リアル店舗があるマクドナルドが、デリバリーをやるというのも意外な盲点だと感じる。
【マクドナルドのアプリ】
これはと思い、久しぶりにマクドナルドにランチに行ってみた。平日のランチタイムを少し過ぎている時間帯で、意外、と言っては失礼だが、満席に近い人気ぶりだった。
ランチタイムに、バリューセットがあり、同じセットがランチタイムに限って、100円引きくらいになっている。
買うと、小さいカードを渡され、「今、アンケートに答えてくださると、クーポンを発行させていただきます」とのこと。
このアンケートに応えるには、マクドナルドのKODO、という、アプリをダウンロードし、そこから、アンケートに回答する、という手順になる。
こうすると、翌日から使えるクーポンが、ダウンロードできるようになるのだ。
【マクドナルドの市場攻略戦略】
企業が、市場を攻略する際の戦略の1つに、アンゾフの成長マトリックス、という考え方がある。
横軸を市場の種類とし、左に既存市場と右に新規市場、縦軸を製品の種類とし、上に既存製品と下に新規製品、というマトリックスで考える。
左上の第1象限は、既存市場において、既存商品をどう売るか、ここはシェアを獲得するための、「浸透戦略」をとる。
マクドナルドのケースでいえば、ランチタイムのお値打ちマックなどが、これにあたる。
右上の第2象限は、新規市場において、既存商品をどう売るか、ということで、市場開拓をする。
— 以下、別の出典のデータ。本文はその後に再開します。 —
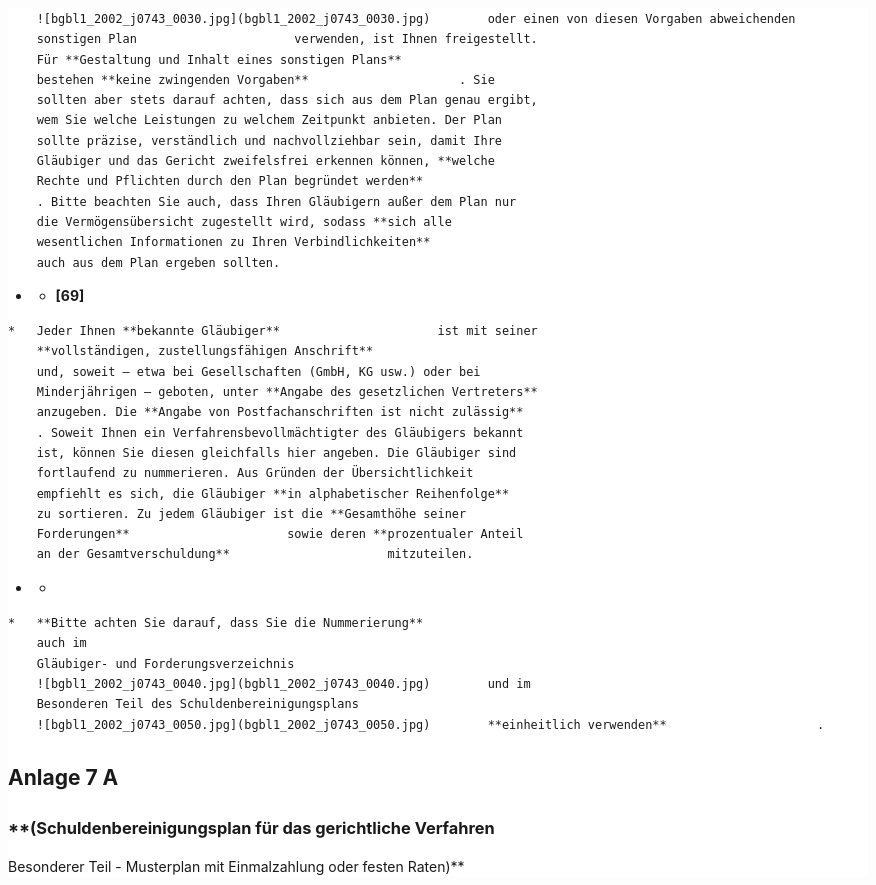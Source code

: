         ![bgbl1_2002_j0743_0030.jpg](bgbl1_2002_j0743_0030.jpg)        oder einen von diesen Vorgaben abweichenden
        sonstigen Plan                      verwenden, ist Ihnen freigestellt.
        Für **Gestaltung und Inhalt eines sonstigen Plans**
        bestehen **keine zwingenden Vorgaben**                     . Sie
        sollten aber stets darauf achten, dass sich aus dem Plan genau ergibt,
        wem Sie welche Leistungen zu welchem Zeitpunkt anbieten. Der Plan
        sollte präzise, verständlich und nachvollziehbar sein, damit Ihre
        Gläubiger und das Gericht zweifelsfrei erkennen können, **welche
        Rechte und Pflichten durch den Plan begründet werden**
        . Bitte beachten Sie auch, dass Ihren Gläubigern außer dem Plan nur
        die Vermögensübersicht zugestellt wird, sodass **sich alle
        wesentlichen Informationen zu Ihren Verbindlichkeiten**
        auch aus dem Plan ergeben sollten.


*    *   **[69]**

    *   Jeder Ihnen **bekannte Gläubiger**                      ist mit seiner
        **vollständigen, zustellungsfähigen Anschrift**
        und, soweit – etwa bei Gesellschaften (GmbH, KG usw.) oder bei
        Minderjährigen – geboten, unter **Angabe des gesetzlichen Vertreters**
        anzugeben. Die **Angabe von Postfachanschriften ist nicht zulässig**
        . Soweit Ihnen ein Verfahrensbevollmächtigter des Gläubigers bekannt
        ist, können Sie diesen gleichfalls hier angeben. Die Gläubiger sind
        fortlaufend zu nummerieren. Aus Gründen der Übersichtlichkeit
        empfiehlt es sich, die Gläubiger **in alphabetischer Reihenfolge**
        zu sortieren. Zu jedem Gläubiger ist die **Gesamthöhe seiner
        Forderungen**                      sowie deren **prozentualer Anteil
        an der Gesamtverschuldung**                      mitzuteilen.


*    *
    *   **Bitte achten Sie darauf, dass Sie die Nummerierung**
        auch im
        Gläubiger- und Forderungsverzeichnis
        ![bgbl1_2002_j0743_0040.jpg](bgbl1_2002_j0743_0040.jpg)        und im
        Besonderen Teil des Schuldenbereinigungsplans
        ![bgbl1_2002_j0743_0050.jpg](bgbl1_2002_j0743_0050.jpg)        **einheitlich verwenden**                     .



## **Anlage 7 A**

### **(Schuldenbereinigungsplan für das gerichtliche Verfahren
Besonderer Teil - Musterplan mit Einmalzahlung oder festen Raten)**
新しく、マックデリバリーを、私のオフィス近くにポスティングしているのが、こちらに当たる。
左下の第3象限は、既存市場に向けて、新規商品をどう売るか、ということで、今、マクドナルドが押している、ちょっと高級なプレミアムバーガーの、グランシリーズがこちらになる。
シェイクシャックなどの高級バーガーの、日本市場開拓に対抗しての措置なのであろう。
右下の第4象限は、新市場に向けて、新規市場をどう売るのか、という考え方になる。ここのエリアは「多角化」ということになり、マクドナルドのケースは次回以降で詳しく説明していきたい。
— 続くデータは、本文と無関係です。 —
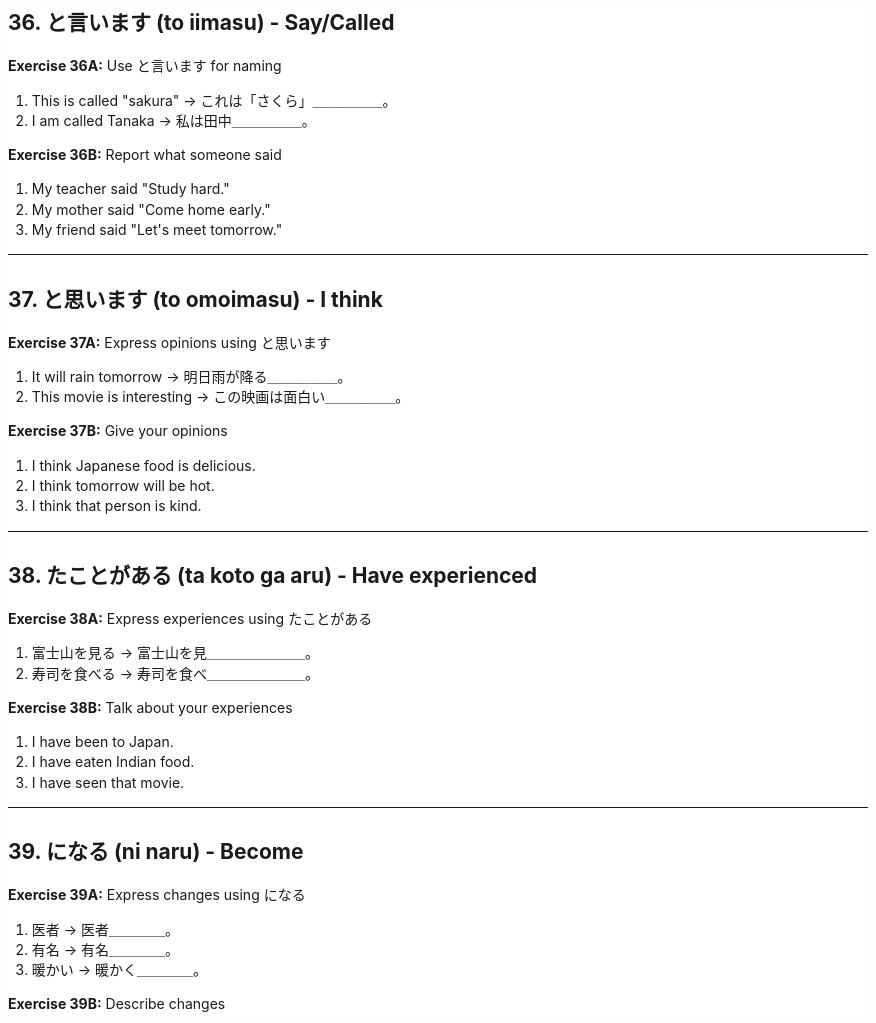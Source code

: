 
## 36. と言います (to iimasu) - Say/Called

**Exercise 36A:** Use と言います for naming

1. This is called "sakura" → これは「さくら」＿＿＿＿＿。
2. I am called Tanaka → 私は田中＿＿＿＿＿。

**Exercise 36B:** Report what someone said

1. My teacher said "Study hard."
2. My mother said "Come home early."
3. My friend said "Let's meet tomorrow."

---

## 37. と思います (to omoimasu) - I think

**Exercise 37A:** Express opinions using と思います

1. It will rain tomorrow → 明日雨が降る＿＿＿＿＿。
2. This movie is interesting → この映画は面白い＿＿＿＿＿。

**Exercise 37B:** Give your opinions

1. I think Japanese food is delicious.
2. I think tomorrow will be hot.
3. I think that person is kind.

---

## 38. たことがある (ta koto ga aru) - Have experienced

**Exercise 38A:** Express experiences using たことがある

1. 富士山を見る → 富士山を見＿＿＿＿＿＿＿。
2. 寿司を食べる → 寿司を食べ＿＿＿＿＿＿＿。

**Exercise 38B:** Talk about your experiences

1. I have been to Japan.
2. I have eaten Indian food.
3. I have seen that movie.

---

## 39. になる (ni naru) - Become

**Exercise 39A:** Express changes using になる

1. 医者 → 医者＿＿＿＿。
2. 有名 → 有名＿＿＿＿。
3. 暖かい → 暖かく＿＿＿＿。

**Exercise 39B:** Describe changes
成長マトリックスの考えに即して、マクドナルドの戦略を考えてみたが、状況に応じてこのように、それぞれ異なった戦略をとるべきだ、ということを具現化しているように見える。
【中小企業は何をすべきか?】
マクドナルドの実施している策と、背景にある戦略思考について、言い方を変えると、とても基本に忠実な戦略をとっていると見受けられる。
生活者の思考が多様化し、メディアも細分化されてくることにより、企業が打つことができる戦術も、種類が増えている。
IoTが世の中に浸透すれば、顧客の要望はどんどん強くなり、企業への期待は深まる。
AIに取って代わられるビジネスも、多く出てくるのが近い将来の姿だろう。
ソーシャルメディアの進化も進み、それにともなって、デバイスも進化する。
企業にとって設備投資の必要性も要求されるし、世界を席巻している、アップル、アマゾン、グーグルのような、メガ企業の寡占に巻き込まれないようにするには、何をすべきか?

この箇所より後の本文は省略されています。